Paul Graham boiled the number one trait that defines a startup founder down to two words: relentlessly resourceful. He writes, “If you want to know whether you’re the right sort of person to start a startup, ask yourself whether you’re relentlessly resourceful.”

Being relentlessly resourceful sounds simple enough, but anyone can say they are something. What does that quality look like in practice?

Resourcefulness: Using constraints as a creative mechanism for achieving goals.
Relentlessness: When one attempt fails, you try another. And another. And another.

The founders of Airbnb proved to be relentlessly resourceful when they started building cereal boxes in their living room to fund their fledgling bed and breakfast idea. Graduates of the Rhode Island School of Design, the pair used their skills to focus on the “breakfast” side of their business after they struggled to rent out air mattresses in strangers’ apartments.
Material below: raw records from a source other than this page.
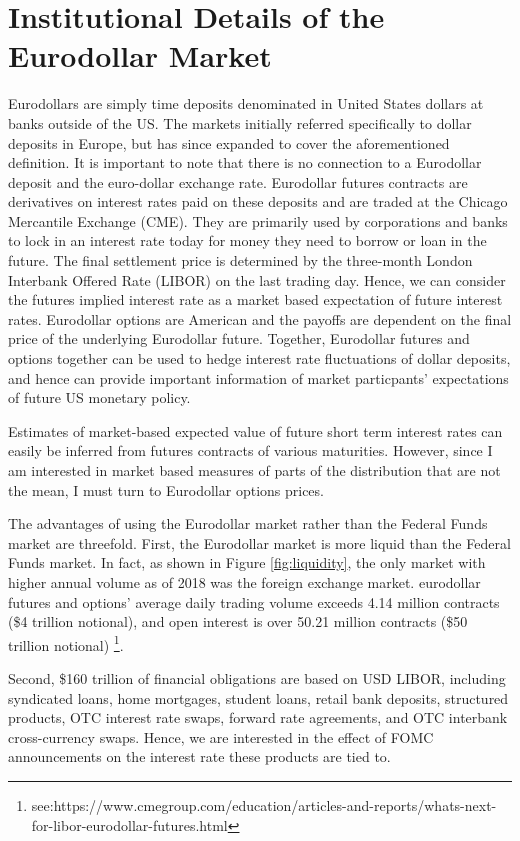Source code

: \documentclass[11pt]{article}
\begin{document}
\section{Institutional Details of the Eurodollar Market}
Eurodollars are simply time deposits denominated in United States dollars at banks outside of the US. The markets initially referred specifically to dollar deposits in Europe, but has since expanded to cover the aforementioned definition. It is important to note that there is no connection to a Eurodollar deposit and the euro-dollar exchange rate. Eurodollar futures contracts are derivatives on interest rates paid on these deposits and are traded at the Chicago Mercantile Exchange (CME). They are primarily used by corporations and banks to lock in an interest rate today for money they need to borrow or loan in the future. The final settlement price is determined by the three-month London Interbank Offered Rate (LIBOR) on the last trading day. Hence, we can consider the futures implied interest rate as a market based expectation of future interest rates. Eurodollar options are American and the payoffs are dependent on the final price of the underlying Eurodollar future. Together, Eurodollar futures and options together can be used to hedge interest rate fluctuations of dollar deposits, and hence can provide important information of market particpants' expectations of future US monetary policy. 

Estimates of market-based expected value of future short term interest rates can easily be inferred from futures contracts of various maturities. However, since I am interested in market based measures of parts of the distribution that are not the mean, I must turn to Eurodollar options prices. 

The advantages of using the Eurodollar market rather than the Federal Funds market are threefold.  First, the Eurodollar market is more liquid than the Federal Funds market. In fact, as shown in Figure \ref{fig:liquidity}, the only market with higher annual volume as of 2018 was the foreign exchange market. eurodollar futures and options' average daily trading volume exceeds 4.14 million contracts (\$4 trillion notional), and open interest is over 50.21 million contracts (\$50 trillion notional) \footnote{see:https://www.cmegroup.com/education/articles-and-reports/whats-next-for-libor-eurodollar-futures.html }.

Second,  \$160 trillion of financial obligations are based on USD LIBOR, including syndicated loans, home mortgages, student loans, retail bank deposits, structured products, OTC interest rate swaps, forward rate agreements, and OTC interbank cross-currency swaps. Hence, we are interested in the effect of FOMC announcements on the interest rate these products are tied to. 
\end{document}
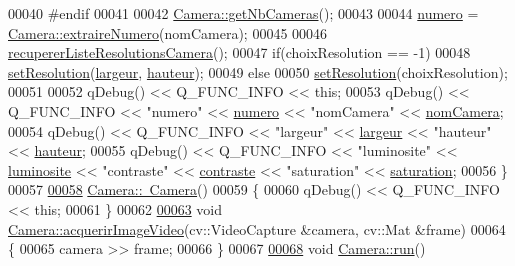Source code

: \begin{DoxyCode}
00040 \textcolor{preprocessor}{    #endif}
00041 
00042     \hyperlink{class_camera_a116b3869ff0647c851715605a1938a3c}{Camera::getNbCameras}();
00043 
00044     \hyperlink{class_camera_ae5cda5df3c9c49b88fff15389a1bbc64}{numero} = \hyperlink{class_camera_aa3fdc8b3feac7074911b472c4edb9dec}{Camera::extraireNumero}(nomCamera);
00045 
00046     \hyperlink{class_camera_a97267488c5756b4217d4e1fbc68008fd}{recupererListeResolutionsCamera}();
00047     \textcolor{keywordflow}{if}(choixResolution == -1)
00048         \hyperlink{class_camera_a966d13a5bf22c776f8d776d3da19182a}{setResolution}(\hyperlink{class_camera_ad64f26cdfc5aa561208b273d430938cf}{largeur}, \hyperlink{class_camera_a5d89d7f9d1a5eab4175dd168c7fbf1c7}{hauteur});
00049     \textcolor{keywordflow}{else}
00050         \hyperlink{class_camera_a966d13a5bf22c776f8d776d3da19182a}{setResolution}(choixResolution);
00051 
00052     qDebug() << Q\_FUNC\_INFO << \textcolor{keyword}{this};
00053     qDebug() << Q\_FUNC\_INFO << \textcolor{stringliteral}{"numero"} << \hyperlink{class_camera_ae5cda5df3c9c49b88fff15389a1bbc64}{numero} << \textcolor{stringliteral}{"nomCamera"} << 
      \hyperlink{class_camera_ac1cdaf82921d2a2f3f941d867718eba2}{nomCamera};
00054     qDebug() << Q\_FUNC\_INFO << \textcolor{stringliteral}{"largeur"} << \hyperlink{class_camera_ad64f26cdfc5aa561208b273d430938cf}{largeur} << \textcolor{stringliteral}{"hauteur"} << 
      \hyperlink{class_camera_a5d89d7f9d1a5eab4175dd168c7fbf1c7}{hauteur};
00055     qDebug() << Q\_FUNC\_INFO << \textcolor{stringliteral}{"luminosite"} << \hyperlink{class_camera_aca5433bf19773161142d73009469b1ed}{luminosite} << \textcolor{stringliteral}{"contraste"} << 
      \hyperlink{class_camera_ad3b300e52c91341d985d3b54f562a0f7}{contraste} << \textcolor{stringliteral}{"saturation"} << \hyperlink{class_camera_afd46d6d2451ee33b68dbc74713f2687c}{saturation};
00056 \}
00057 
\hyperlink{class_camera_ad1897942d0ccf91052386388a497349f}{00058} \hyperlink{class_camera_ad1897942d0ccf91052386388a497349f}{Camera::~Camera}()
00059 \{
00060     qDebug() << Q\_FUNC\_INFO << \textcolor{keyword}{this};
00061 \}
00062 
\hyperlink{class_camera_afbddcda62053404cbf06a4ba48c62732}{00063} \textcolor{keywordtype}{void} \hyperlink{class_camera_afbddcda62053404cbf06a4ba48c62732}{Camera::acquerirImageVideo}(cv::VideoCapture &camera, cv::Mat &frame)
00064 \{
00065     camera >> frame;
00066 \}
00067 
\hyperlink{class_camera_aaa3745c0cf0f286ef80b7eeebc248cc9}{00068} \textcolor{keywordtype}{void} \hyperlink{class_camera_aaa3745c0cf0f286ef80b7eeebc248cc9}{Camera::run}()

\end{DoxyCode}
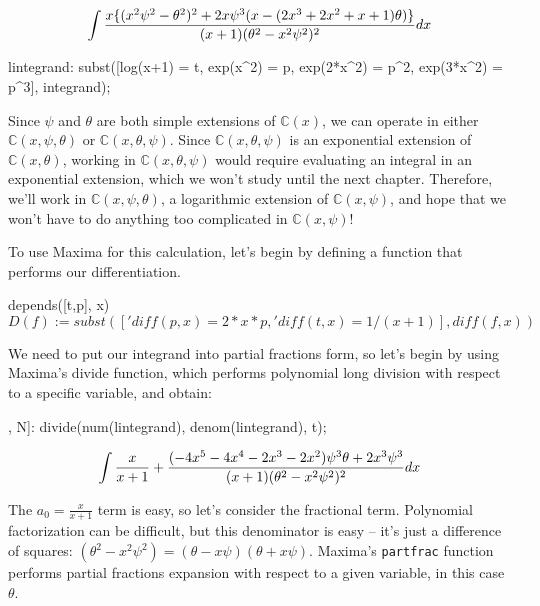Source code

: 

$$\int{{x\{(x^2 \psi^2-\theta^2)^2+2x \psi^3(x-(2x^3+2x^2+x+1)\theta)\}}\over{(x+1)(\theta^2 - x^2\psi^2)^2}} dx$$

\begin{maximacode}
lintegrand:
   subst([log(x+1) = t,
          exp(x^2) = p,
          exp(2*x^2) = p^2,
          exp(3*x^2) = p^3],
      integrand);
\end{maximacode}

Since $\psi$ and $\theta$ are both simple extensions of ${\mathbb C}(x)$, we can operate in either
${\mathbb C}(x,\psi,\theta)$ or ${\mathbb C}(x,\theta,\psi)$.  Since ${\mathbb C}(x,\theta,\psi)$
is an exponential extension of ${\mathbb C}(x,\theta)$, working in ${\mathbb C}(x,\theta,\psi)$
would require evaluating an integral in an exponential extension, which we won't study until
the next chapter.  Therefore, we'll work in ${\mathbb C}(x,\psi,\theta)$, a logarithmic
extension of ${\mathbb C}(x,\psi)$, and hope that we won't have to do anything
too complicated in ${\mathbb C}(x,\psi)$!

To use Maxima for this calculation, let's begin by defining
a function that performs our differentiation.

\begin{maximacode}
depends([t,p], x)$
D(f) := subst(['diff(p,x) = 2*x*p,
               'diff(t,x) = 1/(x+1)],
              diff(f,x))$
\end{maximacode}

We need to put our integrand into partial fractions form, so let's begin by
using Maxima's {\ttfamily divide} function, which performs polynomial long division
with respect to a specific variable, and obtain:

\begin{maximacode}
[a[0], N]:
   divide(num(lintegrand),
          denom(lintegrand), t);
\end{maximacode}


$$\int {x\over{x+1}} + {{(-4x^5-4x^4-2x^3-2x^2)\psi^3\theta + {2x^3}\psi^3}\over{(x+1)(\theta^2 - x^2\psi^2)^2}} dx$$

The $a_0 = \frac{x}{x+1}$ term is easy, so let's consider the fractional
term.  Polynomial factorization can be difficult, but this denominator
is easy -- it's just a difference of squares: $(\theta^2 - x^2\psi^2) = (\theta-x\psi)(\theta+x\psi)$.
Maxima's {\tt partfrac} function performs partial fractions
expansion with respect to a given variable, in this case $\theta$.

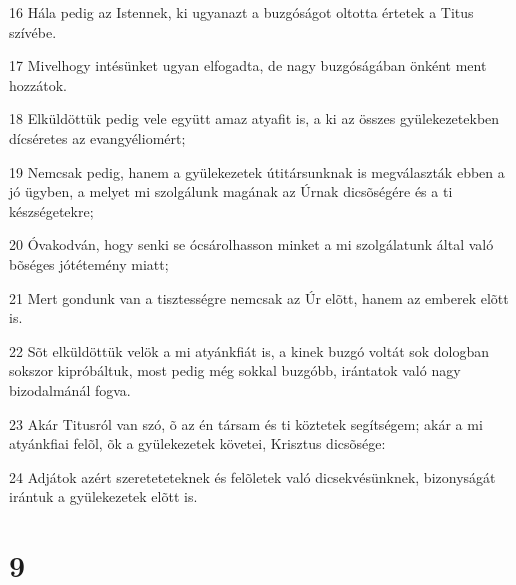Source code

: \par 16 Hála pedig az Istennek, ki ugyanazt a buzgóságot oltotta  értetek a Titus szívébe.
\par 17 Mivelhogy intésünket ugyan elfogadta, de nagy buzgóságában önként ment hozzátok.
\par 18 Elküldöttük pedig vele együtt amaz atyafit is, a ki az összes gyülekezetekben dícséretes az evangyéliomért;
\par 19 Nemcsak pedig, hanem a gyülekezetek útitársunknak is megválaszták ebben a jó ügyben, a melyet mi szolgálunk magának az Úrnak dicsõségére és a ti készségetekre;
\par 20 Óvakodván, hogy senki se ócsárolhasson minket a mi szolgálatunk által való bõséges jótétemény miatt;
\par 21 Mert gondunk van a tisztességre nemcsak az Úr elõtt, hanem az emberek elõtt is.
\par 22 Sõt elküldöttük velök a mi atyánkfiát is, a kinek buzgó voltát sok dologban sokszor kipróbáltuk, most pedig még sokkal buzgóbb, irántatok való nagy bizodalmánál fogva.
\par 23 Akár Titusról van szó, õ az én társam és ti köztetek segítségem; akár a mi atyánkfiai felõl, õk a gyülekezetek követei,  Krisztus dicsõsége:
\par 24 Adjátok azért szereteteteknek és felõletek való dicsekvésünknek, bizonyságát irántuk a gyülekezetek elõtt is.

\chapter{9}

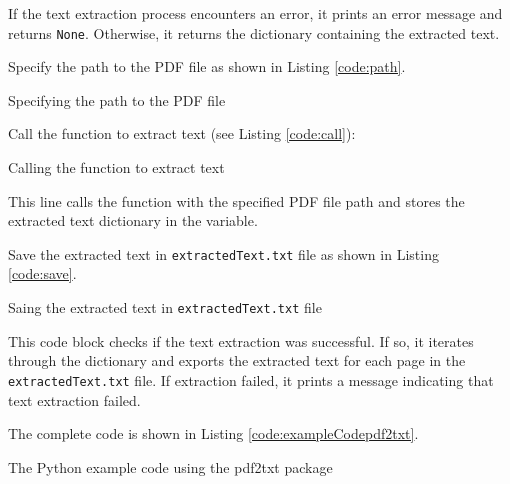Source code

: If the text extraction process encounters an error, it prints an error message and returns \texttt{None}. Otherwise, it returns the dictionary containing the extracted text.

Specify the path to the PDF file as shown in Listing \ref{code:path}.

\begin{code}[h!]
	    
	
	\caption{Specifying the path to the PDF file}
	\label{code:path}
\end{code}

Call the function to extract text (see Listing \ref{code:call}):

\begin{code}[h!]
	    
	
	\caption{Calling the function to extract text}
	\label{code:call}
\end{code}

This line calls the  function with the specified PDF file path and stores the extracted text dictionary in the  variable.

Save the extracted text in \texttt{extractedText.txt} file as shown in Listing \ref{code:save}.

\begin{code}[h!]
	    
	
	\caption{Saing the extracted text in \texttt{extractedText.txt} file}
	\label{code:save}
\end{code}

This code block checks if the text extraction was successful. If so, it iterates through the dictionary and exports the extracted text for each page in the \texttt{extractedText.txt} file. If extraction failed, it prints a message indicating that text extraction failed.

The complete code is shown in Listing \ref{code:exampleCodepdf2txt}.

\begin{code}[h!]
	    
	
	\caption{The Python example code using the pdf2txt package}
	\label{code:exampleCodepdf2txt}
\end{code}

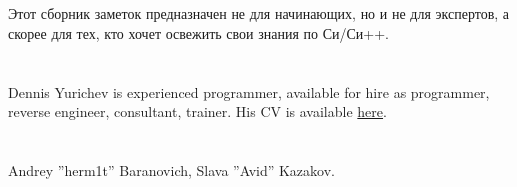 \documentclass[11pt,a4paper,oneside]{book}
\begin{document}
\chapter{}

Этот сборник заметок предназначен не для начинающих, но и не для экспертов, а скорее для тех, 
кто хочет освежить свои знания по Си/Си++.

\chapter{}

{Dennis Yurichev is experienced programmer, available for hire as programmer, reverse engineer, consultant, trainer. 
His CV is available \href{http://yurichev.com/Dennis_Yurichev.pdf}{here}.}

\chapter{}

{Andrey ''herm1t'' Baranovich, Slava ''Avid'' Kazakov}.

\mainmatter
























\clearpage
\printindex
\end{document}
They created novelty cereal boxes to commemorate the 2008 presidential elections, sold out of the cereal boxes and landed in the national news as a result. Before this point, the company was in massive debt and struggling to stay afloat. It’s a point where many might quit. But being relentlessly resourceful means not giving up and finding a way forward against all odds.

Every startup faces constraints, some are real, and some are artificially manufactured. Airbnb didn’t have venture funding when it first started, and the monetary constraint they were facing was very real. For funded startups, the luxury of runway can become their Achilles’ heel if founders aren’t relentlessly focused on a single goal and making quick and consistent progress toward achieving it.

Having multiple goals slows you down

Nuance can bring decision-making to a standstill. Many companies have multiple “North Star” metrics—sometimes as many as there are departments. How do you decide on the right path when you don’t know which metric you’re optimizing for? As soon as you say, “Well, it’s this, but also that,” there’s suddenly no objective way to decide what to do. Every option has tradeoffs, and you’re shooting for multiple markers of success which may conflict with each other in the short term. In this situation, decisions become political instead of objective.

The goal as a constraint

Introducing constraints helps you focus and make quick decisions. Ideally, you should set one ambitious goal and achieve 20% growth on that goal every two weeks. Consistently achieving 20% growth on a single goal every two weeks will demonstrate significant progress as growth compounds over time.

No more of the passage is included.